Again, it's the same thing. You have some stabilizer code. You have some overall strings which have the right syndrome. And you just do this layer by layer. And it goes through exactly in the same fashion. Conceptually, it's the same thing. Just one last question. Do you plan to consider the case when you only have two qubit gates?
You mean like more in the circuit model? Sure. So I'm not sure yet, because I couldn't talk about this. But we have another idea, which involves simulating confinement to the decoding. I don't know. I have a picture which maybe will give you an idea of what I mean.
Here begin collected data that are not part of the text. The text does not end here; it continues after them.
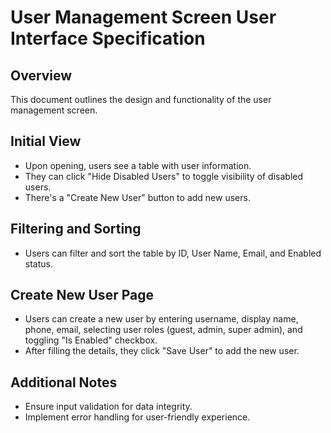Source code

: # User Management Screen User Interface Specification

## Overview
This document outlines the design and functionality of the user management screen.

## Initial View
- Upon opening, users see a table with user information.
- They can click "Hide Disabled Users" to toggle visibility of disabled users.
- There's a "Create New User" button to add new users.

## Filtering and Sorting
- Users can filter and sort the table by ID, User Name, Email, and Enabled status.

## Create New User Page
- Users can create a new user by entering username, display name, phone, email, selecting user roles (guest, admin, super admin), and toggling "Is Enabled" checkbox.
- After filling the details, they click "Save User" to add the new user.

## Additional Notes
- Ensure input validation for data integrity.
- Implement error handling for user-friendly experience.

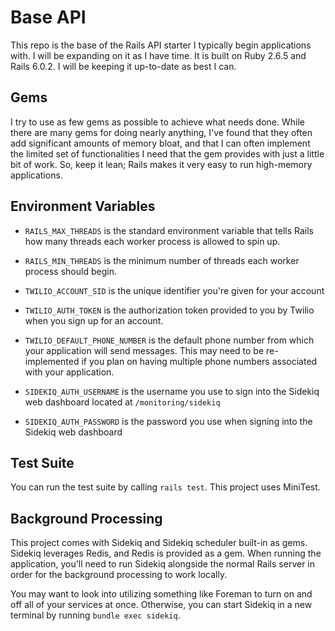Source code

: # Base API

This repo is the base of the Rails API starter I typically begin applications with. I will be expanding on it as I have time. It is built on Ruby 2.6.5 and Rails 6.0.2. I will be keeping it up-to-date as best I can.

## Gems

I try to use as few gems as possible to achieve what needs done. While there are many gems for doing nearly anything, I've found that they often add significant amounts of memory bloat, and that I can often implement the limited set of functionalities I need that the gem provides with just a little bit of work. So, keep it lean; Rails makes it very easy to run high-memory applications.

## Environment Variables

* `RAILS_MAX_THREADS` is the standard environment variable that tells Rails how many threads each worker process is allowed to spin up.

* `RAILS_MIN_THREADS` is the minimum number of threads each worker process should begin.

* `TWILIO_ACCOUNT_SID` is the unique identifier you're given for your account

* `TWILIO_AUTH_TOKEN` is the authorization token provided to you by Twilio when you sign up for an account.

* `TWILIO_DEFAULT_PHONE_NUMBER` is the default phone number from which your application will send messages. This may need to be re-implemented if you plan on having multiple phone numbers associated with your application.

* `SIDEKIQ_AUTH_USERNAME` is the username you use to sign into the Sidekiq web dashboard located at `/monitoring/sidekiq`

* `SIDEKIQ_AUTH_PASSWORD` is the password you use when signing into the Sidekiq web dashboard

## Test Suite

You can run the test suite by calling `rails test`. This project uses MiniTest.

## Background Processing

This project comes with Sidekiq and Sidekiq scheduler built-in as gems. Sidekiq leverages Redis, and Redis is provided as a gem. When running the application, you'll need to run Sidekiq alongside the normal Rails server in order for the background processing to work locally.

You may want to look into utilizing something like Foreman to turn on and off all of your services at once. Otherwise, you can start Sidekiq in a new terminal by running `bundle exec sidekiq`.
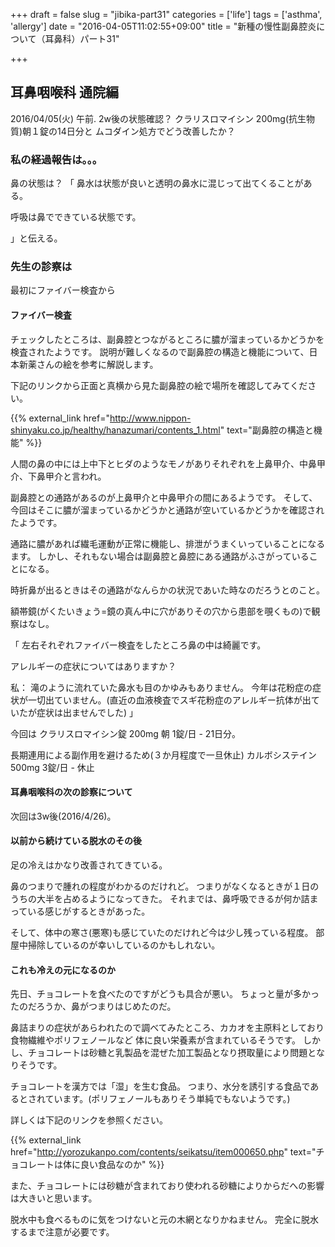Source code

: +++
draft = false
slug = "jibika-part31"
categories = ['life']
tags = ['asthma', 'allergy']
date = "2016-04-05T11:02:55+09:00"
title = "新種の慢性副鼻腔炎について（耳鼻科）パート31"

+++

## 耳鼻咽喉科 通院編

2016/04/05(火) 午前.
2w後の状態確認？
クラリスロマイシン 200mg(抗生物質)朝１錠の14日分と
ムコダイン処方でどう改善したか？

### 私の経過報告は。。。

鼻の状態は？
「
鼻水は状態が良いと透明の鼻水に混じって出てくることがある。

呼吸は鼻でできている状態です。

」と伝える。

<!--more-->

### 先生の診察は

最初にファイバー検査から

#### ファイバー検査

チェックしたところは、副鼻腔とつながるところに膿が溜まっているかどうかを検査されたようです。
説明が難しくなるので副鼻腔の構造と機能について、日本新薬さんの絵を参考に解説します。

下記のリンクから正面と真横から見た副鼻腔の絵で場所を確認してみてください。

{{% external_link href="http://www.nippon-shinyaku.co.jp/healthy/hanazumari/contents_1.html" text="副鼻腔の構造と機能" %}}

人間の鼻の中には上中下とヒダのようなモノがありそれぞれを上鼻甲介、中鼻甲介、下鼻甲介と言われ。

副鼻腔との通路があるのが上鼻甲介と中鼻甲介の間にあるようです。
そして、今回はそこに膿が溜まっているかどうかと通路が空いているかどうかを確認されたようです。

通路に膿があれば繊毛運動が正常に機能し、排泄がうまくいっていることになるます。
しかし、それもない場合は副鼻腔と鼻腔にある通路がふさがっていることになる。

時折鼻が出るときはその通路がなんらかの状況であいた時なのだろうとのこと。


額帯鏡(がくたいきょう=鏡の真ん中に穴がありその穴から患部を覗くもの)で観察はなし。

「
左右それぞれファイバー検査をしたところ鼻の中は綺麗です。

アレルギーの症状についてはありますか？

私： 滝のように流れていた鼻水も目のかゆみもありません。
今年は花粉症の症状が一切出ていません。(直近の血液検査でスギ花粉症のアレルギー抗体が出ていたが症状は出ませんでした)
」

今回は
クラリスロマイシン錠 200mg 朝 1錠/日 - 21日分。

長期連用による副作用を避けるため(３か月程度で一旦休止)
カルボシステイン500mg 3錠/日 - 休止

#### 耳鼻咽喉科の次の診察について

次回は3w後(2016/4/26)。

#### 以前から続けている脱水のその後

足の冷えはかなり改善されてきている。

鼻のつまりで腫れの程度がわかるのだけれど。
つまりがなくなるときが１日のうちの大半を占めるようになってきた。
それまでは、鼻呼吸できるが何か詰まっている感じがするときがあった。

そして、体中の寒さ(悪寒)も感じていたのだけれど今は少し残っている程度。
部屋中掃除しているのが幸いしているのかもしれない。

#### これも冷えの元になるのか

先日、チョコレートを食べたのですがどうも具合が悪い。
ちょっと量が多かったのだろうか、鼻がつまりはじめたのだ。

鼻詰まりの症状があらわれたので調べてみたところ、カカオを主原料としており食物繊維やポリフェノールなど
体に良い栄養素が含まれているそうです。
しかし、チョコレートは砂糖と乳製品を混ぜた加工製品となり摂取量により問題となりそうです。

チョコレートを漢方では「湿」を生む食品。
つまり、水分を誘引する食品であるとされています。(ポリフェノールもありそう単純でもないようです。)

詳しくは下記のリンクを参照ください。

{{% external_link href="http://yorozukanpo.com/contents/seikatsu/item000650.php" text="チョコレートは体に良い食品なのか" %}}

また、チョコレートには砂糖が含まれており使われる砂糖によりからだへの影響は大きいと思います。

脱水中も食べるものに気をつけないと元の木網となりかねません。
完全に脱水するまで注意が必要です。
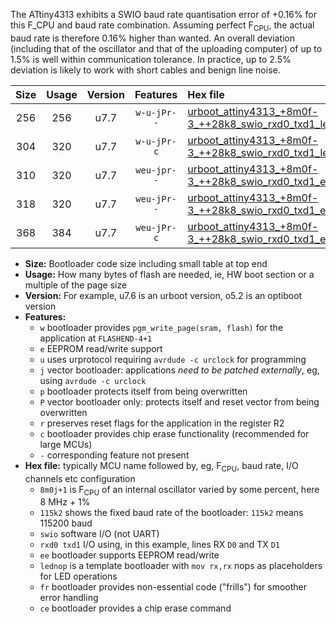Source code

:The ATtiny4313 exhibits a SWIO baud rate quantisation error of +0.16% for this F_CPU and baud rate combination. Assuming perfect F<sub>CPU</sub>, the actual baud rate is therefore 0.16% higher than wanted. An overall deviation (including that of the oscillator and that of the uploading computer) of up to 1.5% is well within communication tolerance. In practice, up to 2.5% deviation is likely to work with short cables and benign line noise.

|Size|Usage|Version|Features|Hex file|
|:-:|:-:|:-:|:-:|:--|
|256|256|u7.7|`w-u-jPr--`|[urboot_attiny4313_+8m0f-3_++28k8_swio_rxd0_txd1_lednop.hex](https://raw.githubusercontent.com/stefanrueger/urboot.hex/main/mcus/attiny4313/internal_oscillator/fcpu_+8m0f-3/br_++28k8/urboot_attiny4313_+8m0f-3_++28k8_swio_rxd0_txd1_lednop.hex)|
|304|320|u7.7|`w-u-jPr-c`|[urboot_attiny4313_+8m0f-3_++28k8_swio_rxd0_txd1_lednop_fr_ce.hex](https://raw.githubusercontent.com/stefanrueger/urboot.hex/main/mcus/attiny4313/internal_oscillator/fcpu_+8m0f-3/br_++28k8/urboot_attiny4313_+8m0f-3_++28k8_swio_rxd0_txd1_lednop_fr_ce.hex)|
|310|320|u7.7|`weu-jpr--`|[urboot_attiny4313_+8m0f-3_++28k8_swio_rxd0_txd1_ee_lednop.hex](https://raw.githubusercontent.com/stefanrueger/urboot.hex/main/mcus/attiny4313/internal_oscillator/fcpu_+8m0f-3/br_++28k8/urboot_attiny4313_+8m0f-3_++28k8_swio_rxd0_txd1_ee_lednop.hex)|
|318|320|u7.7|`weu-jPr--`|[urboot_attiny4313_+8m0f-3_++28k8_swio_rxd0_txd1_ee.hex](https://raw.githubusercontent.com/stefanrueger/urboot.hex/main/mcus/attiny4313/internal_oscillator/fcpu_+8m0f-3/br_++28k8/urboot_attiny4313_+8m0f-3_++28k8_swio_rxd0_txd1_ee.hex)|
|368|384|u7.7|`weu-jPr-c`|[urboot_attiny4313_+8m0f-3_++28k8_swio_rxd0_txd1_ee_lednop_fr_ce.hex](https://raw.githubusercontent.com/stefanrueger/urboot.hex/main/mcus/attiny4313/internal_oscillator/fcpu_+8m0f-3/br_++28k8/urboot_attiny4313_+8m0f-3_++28k8_swio_rxd0_txd1_ee_lednop_fr_ce.hex)|

- **Size:** Bootloader code size including small table at top end
- **Usage:** How many bytes of flash are needed, ie, HW boot section or a multiple of the page size
- **Version:** For example, u7.6 is an urboot version, o5.2 is an optiboot version
- **Features:**
  + `w` bootloader provides `pgm_write_page(sram, flash)` for the application at `FLASHEND-4+1`
  + `e` EEPROM read/write support
  + `u` uses urprotocol requiring `avrdude -c urclock` for programming
  + `j` vector bootloader: applications *need to be patched externally*, eg, using `avrdude -c urclock`
  + `p` bootloader protects itself from being overwritten
  + `P` vector bootloader only: protects itself and reset vector from being overwritten
  + `r` preserves reset flags for the application in the register R2
  + `c` bootloader provides chip erase functionality (recommended for large MCUs)
  + `-` corresponding feature not present
- **Hex file:** typically MCU name followed by, eg, F<sub>CPU</sub>, baud rate, I/O channels etc configuration
  + `8m0j+1` is F<sub>CPU</sub> of an internal oscillator varied by some percent, here 8 MHz + 1%
  + `115k2` shows the fixed baud rate of the bootloader: `115k2` means 115200 baud
  + `swio` software I/O (not UART)
  + `rxd0 txd1` I/O using, in this example, lines RX `D0` and TX `D1`
  + `ee` bootloader supports EEPROM read/write
  + `lednop` is a template bootloader with `mov rx,rx` nops as placeholders for LED operations
  + `fr` bootloader provides non-essential code ("frills") for smoother error handling
  + `ce` bootloader provides a chip erase command
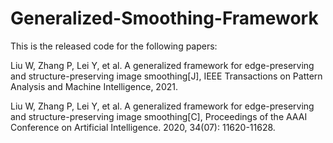 # Generalized-Smoothing-Framework
 
This is the released code for the following papers:

Liu W, Zhang P, Lei Y, et al. A generalized framework for edge-preserving and structure-preserving image smoothing[J], IEEE Transactions on Pattern Analysis and Machine Intelligence, 2021.

Liu W, Zhang P, Lei Y, et al. A generalized framework for edge-preserving and structure-preserving image smoothing[C], Proceedings of the AAAI Conference on Artificial Intelligence. 2020, 34(07): 11620-11628.
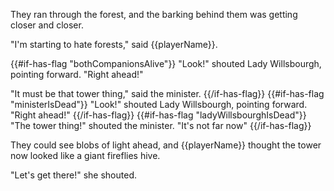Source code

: They ran through the forest, and the barking behind them was getting closer and closer.

"I'm starting to hate forests," said {{playerName}}.

{{#if-has-flag "bothCompanionsAlive"}}
"Look!" shouted Lady Willsbourgh, pointing forward. "Right ahead!"

"It must be that tower thing," said the minister.
{{/if-has-flag}}
{{#if-has-flag "ministerIsDead"}}
"Look!" shouted Lady Willsbourgh, pointing forward. "Right ahead!"
{{/if-has-flag}}
{{#if-has-flag "ladyWillsbourghIsDead"}}
"The tower thing!" shouted the minister. "It's not far now"
{{/if-has-flag}}

They could see blobs of light ahead, and {{playerName}} thought the tower now looked like a giant fireflies hive.

"Let's get there!" she shouted.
So we want to have, so this is the new idea. The idea we have is to have a unit cell, a controlled unit cell for each check. It's only allowed to speak with its neighbors and its neighboring qubits. And the idea would be to simulate, in some sense, a confining potential. So this is inspired from physics. So for instance, if each defect
was assumed to have some gravity, these unit cells would be used to implement the Maxwell equation evolution of some electromagnetic field or something like that. And then we would move the defect according to the force created by this potential. So this idea of simulating confinement
is where we want to, after this, we could have the circuit base. But we want to do this intermediate step before. Let's thank Guillaume again. Can we have our next speaker?